Does Darwin Nunez only score difficult chances?

Despite his 10 goals in 23 games (at the time of writing), Darwin Nunez’s finishing has been questioned by some since he joined Liverpool in the summer of 2022. Some of this criticism is due to the inevitable comparison with Manchester City’s summer signing of Erling Haaland who has taken the league by storm with his 27 goals in 24 games so far.

It feels as though Nunez loses his composure in front of goals with easier chances but looks calmer with more difficult chances when he isn’t expected to score. To put this “feeling” to the test, we can look at the difficulty of chances that are scored vs ones that are missed with the help of the expected goals (xG) metric.

1 Data source

To help make a judgement on the quality of chances missed vs scored, xG data was required at the finest granularity level: each individual shot by a player.

You can read about how data was scraped from fbref while still respecting the API limits here (coming soon!).

	Minute	Player	xG	Outcome	is_goal
2022-05-28	82	Mohamed Salah	0.16	Saved	False
2022-10-12	53	Darwin Núñez	0.19	Blocked	False
2022-03-12	19	Luis Díaz	0.16	Goal	True
2021-03-10	70	Mohamed Salah	0.27	Goal	True
2021-04-22	50	Darwin Núñez	0.30	Goal	True

2 Visualising all shots

Finding a balance between visualising all the individual shot data points and not making the plot too busy was the key goal of this visualisation. By using text annotations in both the y axis and the mean lines - I think a decent tradeoff was achieved with seaborn’s stripplot.

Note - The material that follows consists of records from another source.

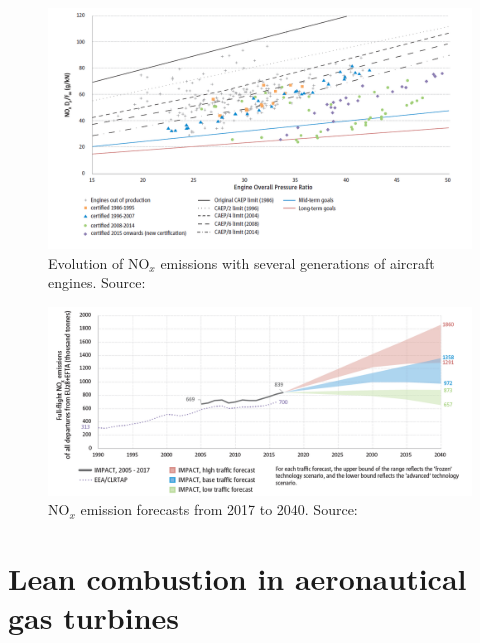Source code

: \begin{figure}[h!]
	\centering
	\includegraphics[scale=0.6]{./part0_intro/NOx_emissions_with_OPR}
	\caption{Evolution of NO$_x$ emissions with several generations of aircraft engines. Source: }
	\label{fig:NOX_emissions_with_OPR}
\end{figure}

\begin{figure}[h!]
	\centering
	\includegraphics[scale=0.6]{./part0_intro/NOx_emissions_forecast_report2019}
	\caption{NO$_x$ emission forecasts from 2017 to 2040. Source: }
	\label{fig:NOX_forecasts}
\end{figure}


\section{Lean combustion in aeronautical gas turbines}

This was done fairly manually by looping through the tick labels to get x,y positions to place the annotations:

tick_label_order = [label._text for label in ax.get_yticklabels()]

for idx, label in enumerate(tick_label_order):
        num_shots = len(concat_shots[concat_shots['Player']==label])
        num_goals = len(player_goals[player_goals['Player']==label])
        shots_per_goal = num_shots/num_goals
        ax.annotate(
            f"shots: {num_shots}\ngoals: {num_goals}\nshots/goal: {shots_per_goal:.2f}", 
            xy=(-0.05,idx + 0.33), 
            xycoords='data', 
            annotation_clip=False, 
            horizontalalignment='right'
        )

The mean xG lines were added in a similar way, using the tick_label_order index to find the corresponding mean values:

mean_goal_lines = [
    (idx,mean_goal_xg[mean_goal_xg['Player']==tick]['xG'].squeeze()) for idx, tick in enumerate(tick_label_order)
    ]
# add avg xG lines
num_y_labels = len(mean_goal_lines)

for y,x in mean_goal_lines:
    y_loc = 1- (y/num_y_labels)
    y_width = 1/num_y_labels
    line_height = 1/(num_y_labels+1)

    ax.axvline(x,ymin = y_loc-line_height, ymax = y_loc - y_width + line_height, color='#1f77b4', linewidth = 4, alpha=0.5)
    offset = 10
    ax.annotate(f"{x:.2f}", (x,y), xytext=(offset/2, 2*offset), textcoords='offset points')

# repeat for mean xg of shots missed

3 Adding contextual data

There are a few interesting data points in the plot above, so it would be cool to be able to search up the goal or missed shot - e.g. the Cody Gakpo goal with an xG of ~0.01 or the chance Luis Diaz missed with an xG of ~0.95.

The static plot is already at the limits of how noisy I would want to get, but we can use an interactive plotting tool like plotly to add more data without ruining the simplicity of the plot.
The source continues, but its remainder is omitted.